Dunning talked about the interplay between the “great leaps” indicative of modern open-source development and the slow-and-steady progress of taking continuous steps to improve a piece of software. In ultimately getting an open-source project ready for enterprise adoption, he stressed an exacting emphasis on adherence to standards and licenses.
“Part of Apache’s core mission is making software that’s safe for restricted business environments, which means we as an organization pay huge attention to licensing hygiene,” Dunning said. “That’s often the furthest thing from an excited developer’s mind. It’s really important for building a community around commercial adoption. One of the key risks of open source is not knowing where that code came from. With Apache there’s traceability of every line of code and whose responsibility that piece of code was, and it’s a concern that needs to be met for projects that want to be in the big time.”
Incubating Big Data’s future
Dunning said his role in the incubator is one of facilitation, not control. He stressed that the ASF serves primarily as an open-source charity rather than a corporation. The ASF organizational structure rotates as well, so he knows his position heading up the incubator is not a permanent gig.
“It’s an opportunity to contribute in a new kind of way,” said Dunning. “It’s been a long and interesting ride, and it’s exciting to see how [open source] has progressed. Admittedly it’s much, much easier now because of acceptance and the communication we have now to work on open source.”

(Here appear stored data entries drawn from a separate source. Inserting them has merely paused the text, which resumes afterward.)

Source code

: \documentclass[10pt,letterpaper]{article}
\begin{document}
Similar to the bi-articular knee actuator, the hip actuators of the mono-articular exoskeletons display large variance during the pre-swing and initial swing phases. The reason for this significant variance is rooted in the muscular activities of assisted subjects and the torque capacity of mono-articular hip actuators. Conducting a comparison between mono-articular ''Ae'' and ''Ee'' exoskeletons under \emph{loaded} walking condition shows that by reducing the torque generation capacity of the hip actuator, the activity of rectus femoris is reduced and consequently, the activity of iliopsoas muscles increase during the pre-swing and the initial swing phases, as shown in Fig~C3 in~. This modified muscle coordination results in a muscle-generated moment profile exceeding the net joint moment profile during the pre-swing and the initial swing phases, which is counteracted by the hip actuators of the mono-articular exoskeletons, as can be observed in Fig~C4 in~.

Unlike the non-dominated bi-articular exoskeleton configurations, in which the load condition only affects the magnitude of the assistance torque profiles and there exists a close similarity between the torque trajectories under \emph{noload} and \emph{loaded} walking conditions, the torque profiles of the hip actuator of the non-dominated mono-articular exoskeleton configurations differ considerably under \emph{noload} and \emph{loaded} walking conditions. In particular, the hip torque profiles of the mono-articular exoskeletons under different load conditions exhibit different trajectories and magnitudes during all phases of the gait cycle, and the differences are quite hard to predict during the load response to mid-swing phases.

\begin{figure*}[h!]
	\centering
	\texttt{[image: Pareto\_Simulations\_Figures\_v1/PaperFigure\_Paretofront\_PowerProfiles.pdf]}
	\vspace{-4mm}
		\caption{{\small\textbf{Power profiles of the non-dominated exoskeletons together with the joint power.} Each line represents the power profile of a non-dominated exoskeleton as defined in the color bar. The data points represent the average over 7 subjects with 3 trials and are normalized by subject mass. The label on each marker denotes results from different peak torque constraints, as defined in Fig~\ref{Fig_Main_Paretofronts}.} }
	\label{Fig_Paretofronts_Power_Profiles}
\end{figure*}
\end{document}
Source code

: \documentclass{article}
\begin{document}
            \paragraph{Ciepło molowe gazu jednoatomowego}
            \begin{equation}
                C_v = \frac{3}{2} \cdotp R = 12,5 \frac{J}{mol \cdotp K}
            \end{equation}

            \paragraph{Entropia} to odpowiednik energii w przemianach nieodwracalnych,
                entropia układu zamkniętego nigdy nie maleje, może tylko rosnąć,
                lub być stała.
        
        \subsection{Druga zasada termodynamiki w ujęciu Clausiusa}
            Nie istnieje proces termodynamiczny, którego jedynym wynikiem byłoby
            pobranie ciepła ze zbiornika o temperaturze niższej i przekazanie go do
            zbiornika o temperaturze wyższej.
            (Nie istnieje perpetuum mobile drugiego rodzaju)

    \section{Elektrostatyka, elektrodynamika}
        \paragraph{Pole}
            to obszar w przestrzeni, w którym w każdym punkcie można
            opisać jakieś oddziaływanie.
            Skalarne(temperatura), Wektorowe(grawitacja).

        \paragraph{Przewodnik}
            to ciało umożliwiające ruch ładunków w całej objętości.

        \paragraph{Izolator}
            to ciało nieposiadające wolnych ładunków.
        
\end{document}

Going forward, Dunning has many ideas about where the ASF can expand grow through the Apache Incubator. One of his most active goals is extending the open-source Big Data communities farther into Europe and Asia.
“Kylin is a project that started in China’s eBay facilities and it’s now in Apache. There’s a cultural gap to be sure, but there’s huge enthusiasm around embracing open source,” said Dunning.
“The SINGA project originally out of Singapore University that deals with neural networks and deep learning was pushed into Apache and is now a very competitive machine learning project. Tajo is another project out of an Asian development group showing the same trend. It makes the world a lot bigger.”
Dunning also drew attention to the Incubator’s growing focus on integration-oriented projects such as Apache Zeppelin, which he said is breaking ground in providing visualization across different modes of computation. Finally, he mentioned a collection of science-related U.S. government projects including research from NASA’s Jet Propulsion Laboratory (JPL) coming into Apache as open-source projects.
While explaining his vision for the different paths the open-source community around Apache projects might take, that sense of wide-eyed excitement rung throughout. Dunning said his scientific fascination with patterns led him into Big Data, and it’s what motivates him to keep up.
“There are always funny contradictions in life,” said Dunning. “Because things change so quickly, no one really has more than five years of applicable experience in the Big Data world. But on the other hand some old fogeys—which I try not to be—complain about reinvention. Supercomputer guys complain about microprocessor people reinventing optimization techniques. Database people complain about Big Data people. I don’t see it so much as reinvention as this fascinating and joyful realization of patterns occurring over time and across domains. I find the fact that the world does exhibit order; exhibit patterns, as just wondrous.”